The GC/MS compliance assurance method and the RPE method approved for
use with this part are published in the ``Analytic Methods for the Oil
and Gas Extraction Point Source Category,'' EPA-821-R-09-013. See
paragraph (uu) of this section. Detection of formation oil by the RPE
method may be confirmed by the GC/MS compliance assurance method, and
the results of the GC/MS compliance assurance method shall apply
instead of those of the RPE method.
* * * * *
(t) Maximum weighted mass ratio averaged over all NAF well sections
for BAT effluent limitations and NSPS for base fluid retained on
cuttings means the weighted average base fluid retention for all NAF
well sections as determined by EPA Method 1674, which is published in
``Analytic Methods for the Oil and Gas Extraction Point Source
Category,'' EPA-821-R-09-013. See paragraph (uu) of this section.
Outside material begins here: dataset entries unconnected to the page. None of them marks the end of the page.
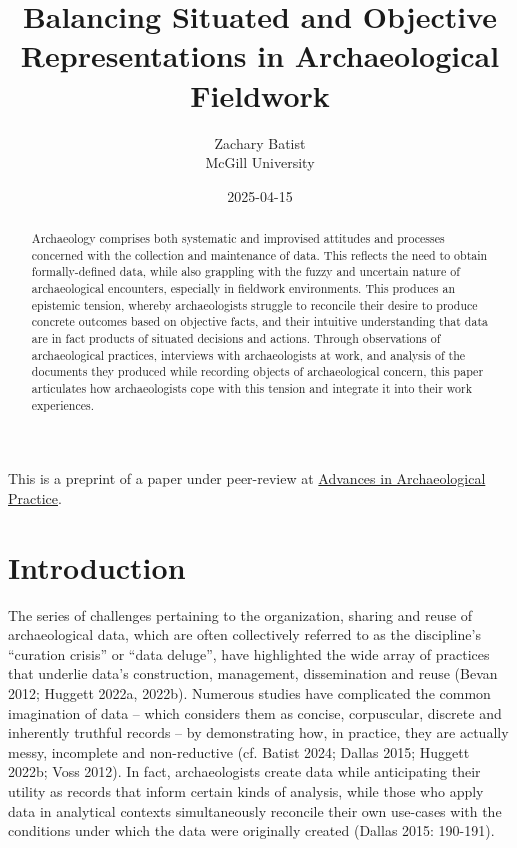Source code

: \documentclass[
]{article}
\title{Balancing Situated and Objective Representations in
Archaeological Fieldwork}
\author{
      {Zachary
Batist \orcidlink{0000-0003-0435-508X} \href{mailto:zachary.batist@mcgill.ca}{\Letter}} \\
          McGill University
     \\
  }
\date{2025-04-15}
\begin{document}
\maketitle
\begin{abstract}
Archaeology comprises both systematic and improvised attitudes and
processes concerned with the collection and maintenance of data. This
reflects the need to obtain formally-defined data, while also grappling
with the fuzzy and uncertain nature of archaeological encounters,
especially in fieldwork environments. This produces an epistemic
tension, whereby archaeologists struggle to reconcile their desire to
produce concrete outcomes based on objective facts, and their intuitive
understanding that data are in fact products of situated decisions and
actions. Through observations of archaeological practices, interviews
with archaeologists at work, and analysis of the documents they produced
while recording objects of archaeological concern, this paper
articulates how archaeologists cope with this tension and integrate it
into their work experiences.
\end{abstract}


\begin{tcolorbox}[enhanced jigsaw, colback=white, bottomrule=.15mm, leftrule=.75mm, arc=.35mm, rightrule=.15mm, breakable, colframe=quarto-callout-note-color-frame, toprule=.15mm, opacitybacktitle=0.6, title=\textcolor{quarto-callout-note-color}{\faInfo}\hspace{0.5em}{Note}, coltitle=black, bottomtitle=1mm, toptitle=1mm, titlerule=0mm, colbacktitle=quarto-callout-note-color!10!white, opacityback=0, left=2mm]

This is a preprint of a paper under peer-review at
\href{https://www.cambridge.org/core/journals/advances-in-archaeological-practice}{Advances
in Archaeological Practice}.

\end{tcolorbox}

\section{Introduction}\label{introduction}

The series of challenges pertaining to the organization, sharing and
reuse of archaeological data, which are often collectively referred to
as the discipline's ``curation crisis'' or ``data deluge'', have
highlighted the wide array of practices that underlie data's
construction, management, dissemination and reuse (Bevan 2012; Huggett
2022a, 2022b). Numerous studies have complicated the common imagination
of data -- which considers them as concise, corpuscular, discrete and
inherently truthful records -- by demonstrating how, in practice, they
are actually messy, incomplete and non-reductive (cf. Batist 2024;
Dallas 2015; Huggett 2022b; Voss 2012). In fact, archaeologists create
data while anticipating their utility as records that inform certain
kinds of analysis, while those who apply data in analytical contexts
simultaneously reconcile their own use-cases with the conditions under
which the data were originally created (Dallas 2015: 190-191).
\end{document}
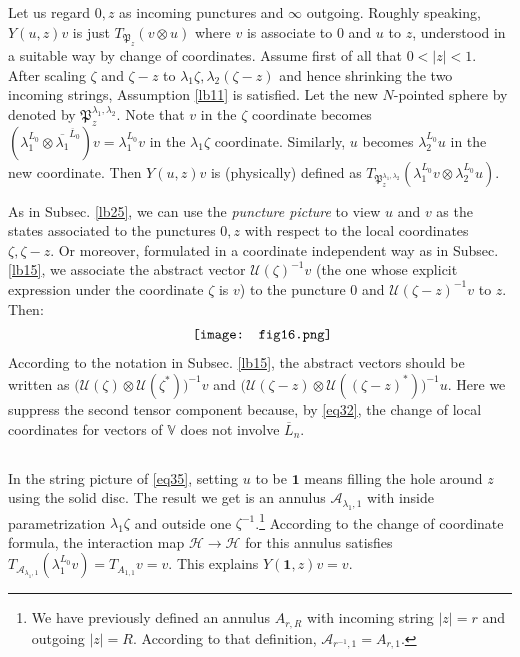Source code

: \documentclass[11pt,b5paper,notitlepage]{article}
\theoremstyle{definition}
\theoremstyle{plain}
\newcommand{\fk}{\mathfrak}
\newcommand{\mc}{\mathcal}
\newcommand{\ovl}{\overline}
\newcommand{\id}{\mathbf{1}}
\newcommand{\Vbb}{\mathbb V}
\numberwithin{equation}{section}
\begin{document}
Let us regard $0,z$ as incoming punctures and $\infty$ outgoing. Roughly speaking, $Y(u,z)v$ is just $T_{\fk P_z}(v\otimes u)$ where $v$ is associate to $0$ and $u$ to $z$, understood in a suitable way by change of coordinates. Assume first of all that $0<|z|<1$. After scaling $\zeta$ and $\zeta-z$ to $\lambda_1\zeta,\lambda_2(\zeta-z)$ and hence shrinking the two incoming strings, Assumption \ref{lb11} is satisfied. Let the new $N$-pointed sphere by denoted by $\fk P_z^{\lambda_1,\lambda_2}$. Note that $v$ in the $\zeta$ coordinate becomes $(\lambda_1^{L_0}\otimes\ovl{\lambda_1}^{\ovl L_0})v=\lambda_1^{L_0}v$ in the $\lambda_1\zeta$ coordinate. Similarly, $u$ becomes $\lambda_2^{L_0}u$ in the new coordinate. Then $Y(u,z)v$ is (physically) defined as $T_{\fk P_z^{\lambda_1,\lambda_2}}(\lambda_1^{L_0} v\otimes \lambda_2^{L_0}u)$. 

As in Subsec. \ref{lb25}, we can use the \emph{puncture picture} to view $u$ and $v$ as the states associated to the punctures $0,z$ with respect to the local coordinates $\zeta,\zeta-z$. Or moreover, formulated in a coordinate independent way as in Subsec. \ref{lb15}, we associate the abstract vector $\mc U(\zeta)^{-1}v$ (the one whose explicit expression under the coordinate $\zeta$ is $v$) to the puncture $0$ and $\mc U(\zeta-z)^{-1}v$ to $z$. Then:
\begin{align}
	\vcenter{\hbox{{
				\texttt{[image: fig16.png]}}}}	\label{eq35}
\end{align}
According to the notation in Subsec. \ref{lb15}, the abstract vectors should be written as $\big(\mc U(\zeta)\otimes \mc U(\zeta^*)\big)^{-1}v$ and $\big(\mc U(\zeta-z)\otimes \mc U((\zeta-z)^*)\big)^{-1}u$. Here we suppress the second tensor component because, by \eqref{eq32}, the change of local coordinates for vectors of $\Vbb$ does not involve $\ovl L_n$.


\subsection{}

In the string picture of \eqref{eq35}, setting $u$ to be $\id$ means filling the hole around $z$ using the solid disc. The result we get is an annulus $\mc A_{\lambda_1,1}$ with inside parametrization $\lambda_1\zeta$ and outside one $\zeta^{-1}$.\footnote{We have previously defined an annulus $A_{r,R}$ with incoming string $|z|=r$ and outgoing $|z|=R$. According to that definition, $\mc A_{r^{-1},1}=A_{r,1}$.} According to the change of coordinate formula, the interaction map $\mc H\rightarrow\mc H$ for this annulus satisfies $T_{\mc A_{\lambda_1,1}}(\lambda_1^{L_0}v)=T_{A_{1,1}}v=v$. This explains $Y(\id,z)v=v$.
\end{document}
(u) Method 1654A refers to EPA Method 1654, Revision A, entitled
``PAH Content of Oil by HPLC/UV,'' December 1992, which is published in
``Analytic Methods for the Oil and Gas Extraction Point Source
Category,'' EPA-821-R-09-013. See paragraph (uu) of this section.
* * * * *
(x) No discharge of free oil means that waste streams may not be
discharged that contain free oil as evidenced by the monitoring method
specified for that particular stream, e.g., deck drainage or
miscellaneous discharges cannot be discharged when they would cause a
film or sheen upon or discoloration of the surface of the receiving
water; drilling fluids or cuttings may not be discharged when they fail
EPA Method 1617 (Static Sheen Test), which is published in ``Analytic
Methods for the Oil and Gas Extraction Point Source Category,'' EPA-
821-R-09-013. See paragraph (uu) of this section.
* * * * *
(ee) Sediment toxicity as applied to BAT effluent limitations and
NSPS for drilling fluids and drill cuttings refers to the ASTM E 1367-
92 method: ``Standard Guide for Conducting 10-day Static Sediment
Toxicity Tests with Marine and Estuarine Amphipods,'' 1992, with
Leptocheirus plumulosus as the test organism and sediment preparation
procedures specified in EPA Method 1646, which is published in
``Analytic Methods for the Oil and Gas Extraction Point Source
Category,'' EPA-821-R-09-013. See paragraph (uu) of this section. This
incorporation by reference was approved by the Director of the Federal
Register in accordance with 5 U.S.C. 552(a) and 1 CFR part 51. Copies
may be obtained from the American Society for Testing and Materials,
100 Barr Harbor Drive, West Conshohocken, PA, 19428. Copies may be
inspected at the National Archives and Records Administration (NARA).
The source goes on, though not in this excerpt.